The records
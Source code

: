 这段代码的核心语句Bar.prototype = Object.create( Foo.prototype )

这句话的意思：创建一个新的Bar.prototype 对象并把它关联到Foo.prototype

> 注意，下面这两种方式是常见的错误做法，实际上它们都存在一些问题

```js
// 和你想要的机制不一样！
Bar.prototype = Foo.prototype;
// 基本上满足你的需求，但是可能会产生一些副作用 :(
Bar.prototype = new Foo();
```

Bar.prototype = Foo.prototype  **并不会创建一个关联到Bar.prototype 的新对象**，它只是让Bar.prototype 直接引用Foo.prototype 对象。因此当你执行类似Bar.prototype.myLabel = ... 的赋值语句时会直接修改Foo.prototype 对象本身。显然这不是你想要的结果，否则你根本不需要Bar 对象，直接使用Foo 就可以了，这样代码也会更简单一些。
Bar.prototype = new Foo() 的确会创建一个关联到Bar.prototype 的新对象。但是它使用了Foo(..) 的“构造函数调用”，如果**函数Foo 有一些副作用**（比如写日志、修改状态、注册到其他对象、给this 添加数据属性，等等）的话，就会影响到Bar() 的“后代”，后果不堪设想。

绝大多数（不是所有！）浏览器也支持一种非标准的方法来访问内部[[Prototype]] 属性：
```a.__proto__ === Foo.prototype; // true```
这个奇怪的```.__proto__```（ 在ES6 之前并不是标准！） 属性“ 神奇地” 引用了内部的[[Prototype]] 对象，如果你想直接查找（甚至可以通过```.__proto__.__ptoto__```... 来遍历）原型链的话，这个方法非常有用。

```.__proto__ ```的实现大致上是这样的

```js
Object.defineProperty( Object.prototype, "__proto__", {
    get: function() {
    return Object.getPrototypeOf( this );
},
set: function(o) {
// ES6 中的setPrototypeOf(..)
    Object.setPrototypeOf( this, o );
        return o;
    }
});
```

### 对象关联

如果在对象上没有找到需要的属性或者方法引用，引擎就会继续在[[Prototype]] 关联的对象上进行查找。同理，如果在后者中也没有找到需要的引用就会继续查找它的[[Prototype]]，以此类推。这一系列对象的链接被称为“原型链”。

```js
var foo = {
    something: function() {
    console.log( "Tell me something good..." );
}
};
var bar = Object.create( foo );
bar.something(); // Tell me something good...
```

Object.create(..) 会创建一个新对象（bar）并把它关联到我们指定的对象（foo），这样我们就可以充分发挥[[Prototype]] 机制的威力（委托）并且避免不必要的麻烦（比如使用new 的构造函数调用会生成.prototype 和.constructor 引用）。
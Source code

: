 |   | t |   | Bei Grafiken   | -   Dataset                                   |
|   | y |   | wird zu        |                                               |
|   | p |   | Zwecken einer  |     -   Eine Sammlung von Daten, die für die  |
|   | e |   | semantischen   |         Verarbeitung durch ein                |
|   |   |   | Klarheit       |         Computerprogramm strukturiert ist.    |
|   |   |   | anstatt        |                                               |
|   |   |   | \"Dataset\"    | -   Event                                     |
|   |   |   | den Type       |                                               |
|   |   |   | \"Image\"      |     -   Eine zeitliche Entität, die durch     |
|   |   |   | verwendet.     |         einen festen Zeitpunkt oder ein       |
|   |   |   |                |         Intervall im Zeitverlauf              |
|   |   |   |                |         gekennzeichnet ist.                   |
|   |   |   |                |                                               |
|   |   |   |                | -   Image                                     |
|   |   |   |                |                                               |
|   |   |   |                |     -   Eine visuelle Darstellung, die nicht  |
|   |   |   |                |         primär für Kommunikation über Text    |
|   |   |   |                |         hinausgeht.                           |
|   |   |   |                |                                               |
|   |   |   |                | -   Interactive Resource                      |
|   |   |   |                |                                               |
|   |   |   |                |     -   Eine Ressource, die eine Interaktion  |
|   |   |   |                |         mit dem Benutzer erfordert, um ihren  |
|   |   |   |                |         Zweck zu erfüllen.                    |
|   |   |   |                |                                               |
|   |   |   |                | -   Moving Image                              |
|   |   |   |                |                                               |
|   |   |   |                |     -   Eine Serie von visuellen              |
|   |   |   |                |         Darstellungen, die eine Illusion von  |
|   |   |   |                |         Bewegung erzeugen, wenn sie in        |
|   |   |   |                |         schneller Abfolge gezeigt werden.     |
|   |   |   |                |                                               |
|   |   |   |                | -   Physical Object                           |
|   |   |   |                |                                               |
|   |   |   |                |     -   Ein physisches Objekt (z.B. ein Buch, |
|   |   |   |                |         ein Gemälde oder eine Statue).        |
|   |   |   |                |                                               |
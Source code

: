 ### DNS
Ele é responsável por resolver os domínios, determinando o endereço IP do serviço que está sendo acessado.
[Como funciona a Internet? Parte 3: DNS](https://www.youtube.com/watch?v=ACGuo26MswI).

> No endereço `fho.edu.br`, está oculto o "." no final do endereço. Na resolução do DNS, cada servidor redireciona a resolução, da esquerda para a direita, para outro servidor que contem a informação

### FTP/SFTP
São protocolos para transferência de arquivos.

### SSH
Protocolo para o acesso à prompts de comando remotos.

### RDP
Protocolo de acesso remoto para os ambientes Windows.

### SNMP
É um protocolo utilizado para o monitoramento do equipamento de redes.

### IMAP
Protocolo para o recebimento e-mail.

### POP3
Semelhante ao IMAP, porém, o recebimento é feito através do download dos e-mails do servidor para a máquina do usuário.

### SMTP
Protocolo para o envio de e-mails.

What is being asked
Your answer must be the lines from the first line of the records through the line containing "对象本身。显然这不是你想要的结果，否则你根本不需要Bar 对象，直接使用Foo 就可以了，这样代码也会更简单一些。", copied exactly.

Answer to the problem
Source code

: 这段代码的核心语句Bar.prototype = Object.create( Foo.prototype )

这句话的意思：创建一个新的Bar.prototype 对象并把它关联到Foo.prototype

> 注意，下面这两种方式是常见的错误做法，实际上它们都存在一些问题

```js
// 和你想要的机制不一样！
Bar.prototype = Foo.prototype;
// 基本上满足你的需求，但是可能会产生一些副作用 :(
Bar.prototype = new Foo();
```

Bar.prototype = Foo.prototype  **并不会创建一个关联到Bar.prototype 的新对象**，它只是让Bar.prototype 直接引用Foo.prototype 对象。因此当你执行类似Bar.prototype.myLabel = ... 的赋值语句时会直接修改Foo.prototype 对象本身。显然这不是你想要的结果，否则你根本不需要Bar 对象，直接使用Foo 就可以了，这样代码也会更简单一些。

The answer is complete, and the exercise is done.